Exercise aim
Below are records to be repeated exactly. Leave their pictures behind.

Data provided Start Marker

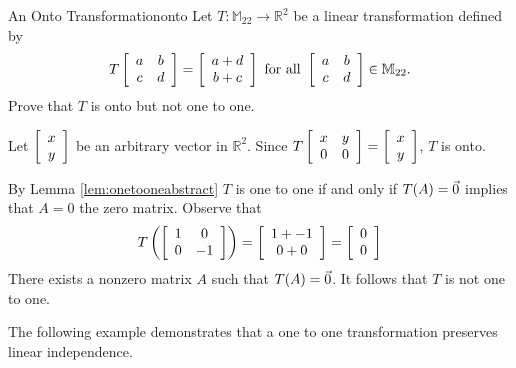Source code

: \begin{example}{An Onto Transformation}{onto}
Let $T:\mathbb{M}_{22}\to\mathbb{R}^2$ be a linear transformation defined by
\[ T\left[\begin{array}{cc}
a & b \\ c & d \end{array}\right]
=
\left[\begin{array}{c}
a+d \\ b+c \end{array}\right]
\mbox{ for all }
\left[\begin{array}{cc}
a & b \\ c & d \end{array}\right] \in\mathbb{M}_{22}.\]
Prove that $T$ is onto but not one to one. 
\end{example}

\begin{solution}
Let $\left[\begin{array}{c} x \\ y \end{array}\right]$ be an arbitrary vector in $\mathbb{R}^2$. 
Since 
$T\left[\begin{array}{cc} x & y \\ 0 & 0 \end{array}\right]
=\left[\begin{array}{c} x \\ y \end{array}\right]$,
$T$  is onto.

By Lemma \ref{lem:onetooneabstract} $T$ is one to one if and only if $T(A) = \vec{0} $ implies that $A = 0$ the zero matrix.
Observe that
\[
T \left( \left[\begin{array}{cc} 1 & 0 \\ 0 & -1 \end{array}\right] \right)
=
\left[ \begin{array}{c}
1 + -1 \\
0 + 0 
\end{array}
\right]
=
\left[ \begin{array}{c}
0 \\
0 
\end{array}
\right]
\]
There exists a nonzero matrix $A$ such that $T(A) = \vec{0}$. It follows that $T$ is not one to one.
\end{solution}

The following example demonstrates that a one to one transformation preserves linear independence.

Data provided End Marker

Written answer
Source code

: \begin{example}{An Onto Transformation}{onto}
Let $T:\mathbb{M}_{22}\to\mathbb{R}^2$ be a linear transformation defined by
\[ T\left[\begin{array}{cc}
a & b \\ c & d \end{array}\right]
=
\left[\begin{array}{c}
a+d \\ b+c \end{array}\right]
\mbox{ for all }
\left[\begin{array}{cc}
a & b \\ c & d \end{array}\right] \in\mathbb{M}_{22}.\]
Prove that $T$ is onto but not one to one. 
\end{example}

\begin{solution}
Let $\left[\begin{array}{c} x \\ y \end{array}\right]$ be an arbitrary vector in $\mathbb{R}^2$. 
Since 
$T\left[\begin{array}{cc} x & y \\ 0 & 0 \end{array}\right]
=\left[\begin{array}{c} x \\ y \end{array}\right]$,
$T$  is onto.

By Lemma \ref{lem:onetooneabstract} $T$ is one to one if and only if $T(A) = \vec{0} $ implies that $A = 0$ the zero matrix.
Observe that
\[
T \left( \left[\begin{array}{cc} 1 & 0 \\ 0 & -1 \end{array}\right] \right)
=
\left[ \begin{array}{c}
1 + -1 \\
0 + 0 
\end{array}
\right]
=
\left[ \begin{array}{c}
0 \\
0 
\end{array}
\right]
\]
There exists a nonzero matrix $A$ such that $T(A) = \vec{0}$. It follows that $T$ is not one to one.
\end{solution}

The following example demonstrates that a one to one transformation preserves linear independence.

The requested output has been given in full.